When using datetime columns, store the data in the UTC time zone and convert to the time zone required when using the data. By always storing the value in UTC, there is less chance of problems if the operating system time zone or MySQL Server time zone is changed, or you share data with users from different time zones.

While you enter and retrieve dates and times using a string, they are stored internally in a dedicated format. What about actual strings? Let’s take a look at the string and binary data types.

String and Binary Data Types

Strings and binary data types are very flexible types for storing arbitrary data. The difference between a binary value and a string is that the string has a character set associated with it, so MySQL knows how to interpret the data. Binary values on the other hand store raw data which means you can use them for any kind of data including images and custom data formats.

While strings and binary data are very flexible, they come with a cost. For strings, MySQL needs to interpret the bytes to determine which characters they represent. This is relatively expensive in terms of the computational power required. Some character sets, including UTF-8 which is the default character set in MySQL 8, are variable width, that is, a character uses a variable number of bytes; for UTF-8 it ranges from 1 to 4 bytes per character. This means that if you request the first four characters of a string, it can require reading between 4 and 16 bytes depending on which characters it is, so MySQL will need to analyze the bytes to determine when four characters have been found. For binary strings, the interpretation of the meaning of the data is put back on the application.

Table 13-3 shows the data types in MySQL representing strings and binary data. The table includes the maximum amount of data that can be stored as well as a description of the storage requirements. For the data types, (M) is the maximum number of characters that the column must be able to store, and in bytes stored L is the number of bytes required to represent the string value in character set used for the encoding.
Table 13-3

The string and binary data types

Data Type

Bytes stored

Max Length

char(M)

M*char width

255 chars

varchar(M)

L+1 or L+2

16383 chars for utf8mb4 and 65532 for latin1

tinytext

L+1

255 bytes

text

L+2

65535 bytes

mediumtext

L+3

16777216 bytes

longtext

L+4

4294967296 bytes

binary(M)

M

255 bytes

varbinary(M)

L+1 or L+2

65532 bytes

tinyblob

L+1

255 bytes

blob

L+2

65536 bytes

mediumblob

L+3

16777216 bytes

longblob

L+4

4294967296 bytes

The storage requirements for strings and binary objects depend on the length of the data. L is the number of bytes required to store the value; for text strings, the character set must be taken into account as well. For variable width types, 1–4 bytes are used to store the length of the value. For char(M) columns, the required storage may be less than M times the character width when the compact family of InnoDB storage formats is used and the string is encoded with a variable width character set.
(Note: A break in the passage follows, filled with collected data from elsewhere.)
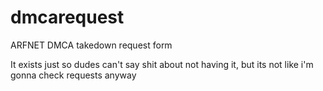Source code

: # dmcarequest
ARFNET DMCA takedown request form

It exists just so dudes can't say shit about not having it, but its not like i'm gonna check requests anyway
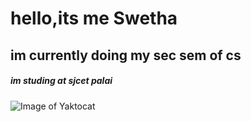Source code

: # hello,its me Swetha
## im currently doing my sec sem of cs
##### im studing at sjcet palai



![Image of Yaktocat](https://octodex.github.com/images/yaktocat.png)
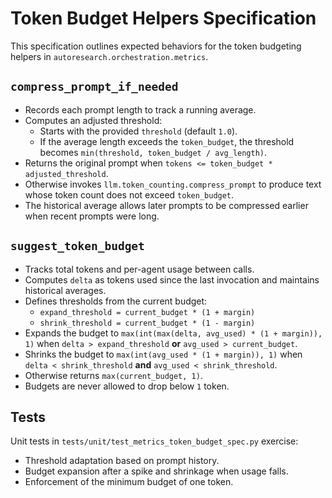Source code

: # Token Budget Helpers Specification

This specification outlines expected behaviors for the token budgeting helpers in `autoresearch.orchestration.metrics`.

## `compress_prompt_if_needed`
- Records each prompt length to track a running average.
- Computes an adjusted threshold:
  - Starts with the provided `threshold` (default `1.0`).
  - If the average length exceeds the `token_budget`, the threshold becomes `min(threshold, token_budget / avg_length)`.
- Returns the original prompt when `tokens <= token_budget * adjusted_threshold`.
- Otherwise invokes `llm.token_counting.compress_prompt` to produce text whose token count does not exceed `token_budget`.
- The historical average allows later prompts to be compressed earlier when recent prompts were long.

## `suggest_token_budget`
- Tracks total tokens and per-agent usage between calls.
- Computes `delta` as tokens used since the last invocation and maintains historical averages.
- Defines thresholds from the current budget:
  - `expand_threshold = current_budget * (1 + margin)`
  - `shrink_threshold = current_budget * (1 - margin)`
- Expands the budget to `max(int(max(delta, avg_used) * (1 + margin)), 1)` when `delta > expand_threshold` **or** `avg_used > current_budget`.
- Shrinks the budget to `max(int(avg_used * (1 + margin)), 1)` when `delta < shrink_threshold` **and** `avg_used < shrink_threshold`.
- Otherwise returns `max(current_budget, 1)`.
- Budgets are never allowed to drop below `1` token.

## Tests
Unit tests in `tests/unit/test_metrics_token_budget_spec.py` exercise:
- Threshold adaptation based on prompt history.
- Budget expansion after a spike and shrinkage when usage falls.
- Enforcement of the minimum budget of one token.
For all but char and varchar, the maximum supported length of the strings is specified in bytes. This means that the number of characters that can be stored in string types depends on the character set. Additionally, char, varchar, binary, and varbinary columns count toward the row width which in total must be less than 64 kiB, which in practice means that it rarely is possible to create columns using the theoretical maximum length. (This is also the reason that varchar and varbinary columns at most can store 65532 characters/bytes.) For longtext and longblob columns, it should be noted that while they in principle can store up to 4 GiB of data, in practice the storage is limited by the max_allowed_packet variable which at most can be 1 GiB.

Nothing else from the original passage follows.